### DIRECTIONS FOR THIS TASK
Below is a set of records, and all of them should be retyped exactly, minus the pictures.

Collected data
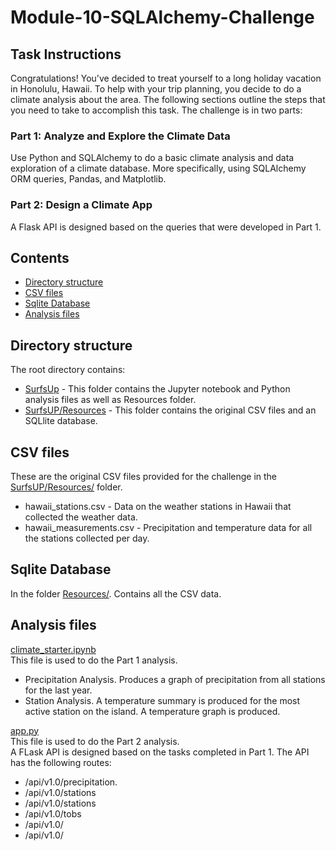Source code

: # Module-10-SQLAlchemy-Challenge

## Task Instructions  
Congratulations! You've decided to treat yourself to a long holiday vacation in Honolulu, Hawaii. To help with your trip planning, you decide to do a climate analysis about the area. The following sections outline the steps that you need to take to accomplish this task. The challenge is in two parts:

### Part 1: Analyze and Explore the Climate Data
Use Python and SQLAlchemy to do a basic climate analysis and data exploration of a climate database. More specifically, using SQLAlchemy ORM queries, Pandas, and Matplotlib.

### Part 2: Design a Climate App
A Flask API is designed based on the queries that were developed in Part 1.

## Contents  
- [Directory structure](#Directory-structure)
- [CSV files](#CSV-files)
- [Sqlite Database](#Sqlite-Database)
- [Analysis files](#Analysis-files)

## Directory structure 
The root directory contains:  
- [SurfsUp](/SurfsUp) - This folder contains the Jupyter notebook and Python analysis files as well as Resources folder.  
- [SurfsUP/Resources](/SurfsUp/Resources/)  - This folder contains the original CSV files and an SQLlite database.

## CSV files 
These are the original CSV files provided for the challenge in the [SurfsUP/Resources/](/SurfsUp/Resources/) folder.
- hawaii_stations.csv  -  Data on the weather stations in Hawaii that collected the weather data.
- hawaii_measurements.csv - Precipitation and temperature data for all the stations collected per day.

## Sqlite Database
In the folder [Resources/](/SurfsUp/Resources/).
Contains all the CSV data.

## Analysis files
[climate_starter.ipynb](/SurfsUp/climate_starter.ipynb)  
This file is used to do the Part 1 analysis.
- Precipitation Analysis. Produces a graph of precipitation from all stations for the last year.
- Station Analysis. A temperature summary is produced for the most active station on the island. A temperature graph is produced.

[app.py](/SurfsUp/app.py)   
This file is used to do the Part 2 analysis.  
A FLask API is designed based on the tasks completed in Part 1.
The API has the following routes:
- /api/v1.0/precipitation.
- /api/v1.0/stations
- /api/v1.0/stations
-	/api/v1.0/tobs
- /api/v1.0/<start>
- /api/v1.0/<start>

### RESPONSE
Source code

: # Module-10-SQLAlchemy-Challenge

## Task Instructions  
Congratulations! You've decided to treat yourself to a long holiday vacation in Honolulu, Hawaii. To help with your trip planning, you decide to do a climate analysis about the area. The following sections outline the steps that you need to take to accomplish this task. The challenge is in two parts:

### Part 1: Analyze and Explore the Climate Data
Use Python and SQLAlchemy to do a basic climate analysis and data exploration of a climate database. More specifically, using SQLAlchemy ORM queries, Pandas, and Matplotlib.

### Part 2: Design a Climate App
A Flask API is designed based on the queries that were developed in Part 1.

## Contents  
- [Directory structure](#Directory-structure)
- [CSV files](#CSV-files)
- [Sqlite Database](#Sqlite-Database)
- [Analysis files](#Analysis-files)

## Directory structure 
The root directory contains:  
- [SurfsUp](/SurfsUp) - This folder contains the Jupyter notebook and Python analysis files as well as Resources folder.  
- [SurfsUP/Resources](/SurfsUp/Resources/)  - This folder contains the original CSV files and an SQLlite database.

## CSV files 
These are the original CSV files provided for the challenge in the [SurfsUP/Resources/](/SurfsUp/Resources/) folder.
- hawaii_stations.csv  -  Data on the weather stations in Hawaii that collected the weather data.
- hawaii_measurements.csv - Precipitation and temperature data for all the stations collected per day.

## Sqlite Database
In the folder [Resources/](/SurfsUp/Resources/).
Contains all the CSV data.

## Analysis files
[climate_starter.ipynb](/SurfsUp/climate_starter.ipynb)  
This file is used to do the Part 1 analysis.
- Precipitation Analysis. Produces a graph of precipitation from all stations for the last year.
- Station Analysis. A temperature summary is produced for the most active station on the island. A temperature graph is produced.

[app.py](/SurfsUp/app.py)   
This file is used to do the Part 2 analysis.  
A FLask API is designed based on the tasks completed in Part 1.
The API has the following routes:
- /api/v1.0/precipitation.
- /api/v1.0/stations
- /api/v1.0/stations
-	/api/v1.0/tobs
- /api/v1.0/<start>
- /api/v1.0/<start>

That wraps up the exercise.